Meta avrebbe scaricato terabyte di libri da torrent per addestrare la propria intelligenza artificiale
Meta, la società madre di Facebook e Instagram, è al centro di una controversia legale per l’uso di libri piratati, scaricati da torrent, utilizzati per l’addestramento dei suoi modelli di intelligenza artificiale. Secondo una causa intentata da alcuni autori, l’azienda avrebbe scaricato “almeno 81,7 terabyte di dati su più librerie ombra tramite il sito Anna’s Archive, inclusi almeno 35,7 terabyte di dati da Z-Library e LibGen” per sviluppare il suo modello linguistico Llama.
Le comunicazioni interne di Meta rivelano che i dirigenti erano consapevoli della natura illecita dei dati utilizzati tanto che, per esempio, un’email esprimeva disagio riguardo l’utilizzo di torrent da un laptop aziendale, sottolineando la necessità di evitare “copertura mediatica che suggerisca che abbiamo utilizzato un dataset che sappiamo essere piratato“.
La società ha difeso le sue pratiche sostenendo che l’utilizzo di materiali disponibili al pubblico per l’addestramento dell’IA rientra nell’uso legittimo, tuttavia gli autori coinvolti nella causa affermano che l’utilizzo non autorizzato delle loro opere viola i diritti d’autore e potrebbe compromettere i loro mezzi di sussistenza.
L’entità del sistema di torrenting illegale di Meta è sbalorditiva.

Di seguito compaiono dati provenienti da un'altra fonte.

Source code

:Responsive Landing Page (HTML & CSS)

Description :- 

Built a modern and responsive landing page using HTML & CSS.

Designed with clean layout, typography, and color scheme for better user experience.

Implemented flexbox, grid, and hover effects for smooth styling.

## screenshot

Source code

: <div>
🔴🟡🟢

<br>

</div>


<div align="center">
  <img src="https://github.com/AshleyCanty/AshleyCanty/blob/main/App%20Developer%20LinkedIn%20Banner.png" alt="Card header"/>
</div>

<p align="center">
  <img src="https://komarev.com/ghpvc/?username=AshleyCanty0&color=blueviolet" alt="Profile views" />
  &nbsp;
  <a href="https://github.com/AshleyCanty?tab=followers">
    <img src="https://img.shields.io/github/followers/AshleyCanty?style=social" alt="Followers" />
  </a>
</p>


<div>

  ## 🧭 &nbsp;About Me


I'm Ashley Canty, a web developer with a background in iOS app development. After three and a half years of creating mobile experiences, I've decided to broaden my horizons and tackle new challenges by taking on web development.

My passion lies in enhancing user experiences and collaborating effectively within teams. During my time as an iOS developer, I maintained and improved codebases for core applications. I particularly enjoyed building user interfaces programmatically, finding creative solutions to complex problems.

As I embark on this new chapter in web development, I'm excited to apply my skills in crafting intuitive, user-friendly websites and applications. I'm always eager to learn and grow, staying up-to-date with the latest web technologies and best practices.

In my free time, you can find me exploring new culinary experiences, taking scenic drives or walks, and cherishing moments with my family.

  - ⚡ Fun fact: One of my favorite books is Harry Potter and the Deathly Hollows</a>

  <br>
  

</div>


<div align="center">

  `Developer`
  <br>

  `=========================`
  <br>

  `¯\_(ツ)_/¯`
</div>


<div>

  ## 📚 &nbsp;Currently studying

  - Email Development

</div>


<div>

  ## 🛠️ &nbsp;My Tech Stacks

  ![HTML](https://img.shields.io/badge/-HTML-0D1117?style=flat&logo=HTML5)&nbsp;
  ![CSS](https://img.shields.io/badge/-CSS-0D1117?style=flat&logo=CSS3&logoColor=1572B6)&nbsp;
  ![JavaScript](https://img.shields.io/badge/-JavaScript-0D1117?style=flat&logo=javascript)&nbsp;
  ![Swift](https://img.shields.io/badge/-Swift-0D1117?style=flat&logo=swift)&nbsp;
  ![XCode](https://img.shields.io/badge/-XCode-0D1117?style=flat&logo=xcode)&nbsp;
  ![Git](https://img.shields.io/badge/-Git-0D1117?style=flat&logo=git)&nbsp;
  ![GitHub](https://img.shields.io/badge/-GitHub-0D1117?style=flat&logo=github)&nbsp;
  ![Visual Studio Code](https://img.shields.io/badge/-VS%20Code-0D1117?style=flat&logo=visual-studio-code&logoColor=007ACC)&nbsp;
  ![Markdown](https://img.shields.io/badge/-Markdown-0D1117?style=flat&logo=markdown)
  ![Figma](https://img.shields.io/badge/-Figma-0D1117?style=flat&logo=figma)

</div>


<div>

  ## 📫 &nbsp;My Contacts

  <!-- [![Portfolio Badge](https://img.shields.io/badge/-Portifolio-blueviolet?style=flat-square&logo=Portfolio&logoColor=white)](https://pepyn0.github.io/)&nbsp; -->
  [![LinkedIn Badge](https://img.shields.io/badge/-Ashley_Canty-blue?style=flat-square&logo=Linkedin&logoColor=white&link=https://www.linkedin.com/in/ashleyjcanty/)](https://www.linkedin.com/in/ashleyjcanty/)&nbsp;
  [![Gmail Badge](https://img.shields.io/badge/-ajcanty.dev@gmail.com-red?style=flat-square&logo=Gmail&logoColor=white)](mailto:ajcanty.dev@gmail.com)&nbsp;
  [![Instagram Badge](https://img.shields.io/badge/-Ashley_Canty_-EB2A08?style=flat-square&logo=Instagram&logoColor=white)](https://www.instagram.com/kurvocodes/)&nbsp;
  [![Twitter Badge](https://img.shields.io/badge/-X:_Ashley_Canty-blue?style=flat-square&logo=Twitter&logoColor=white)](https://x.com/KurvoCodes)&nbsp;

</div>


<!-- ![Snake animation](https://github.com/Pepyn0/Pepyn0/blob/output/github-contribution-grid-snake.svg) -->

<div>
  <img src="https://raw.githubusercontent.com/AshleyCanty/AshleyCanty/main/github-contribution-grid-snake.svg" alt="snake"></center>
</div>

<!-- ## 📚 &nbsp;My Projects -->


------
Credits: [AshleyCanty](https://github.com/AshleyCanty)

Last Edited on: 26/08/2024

Atti di pirateria dei dati di gran lunga inferiori (appena lo 0,008 percento della quantità di opere protette da copyright piratate da Meta) hanno portato i giudici a deferire la condotta all’ufficio del procuratore degli Stati Uniti per indagini penali.
Pare inoltre che Meta avesse tentato di nascondere le proprie tracce non utilizzando i server di Facebook durante il download del set di dati, per evitare il rischio che qualcuno rintracciasse il downloader dai server del popolare social network.
Ad ogni modo le indagini degli organismi competenti proseguiranno, basterà attendere per scoprire come si concluderà la vicenda.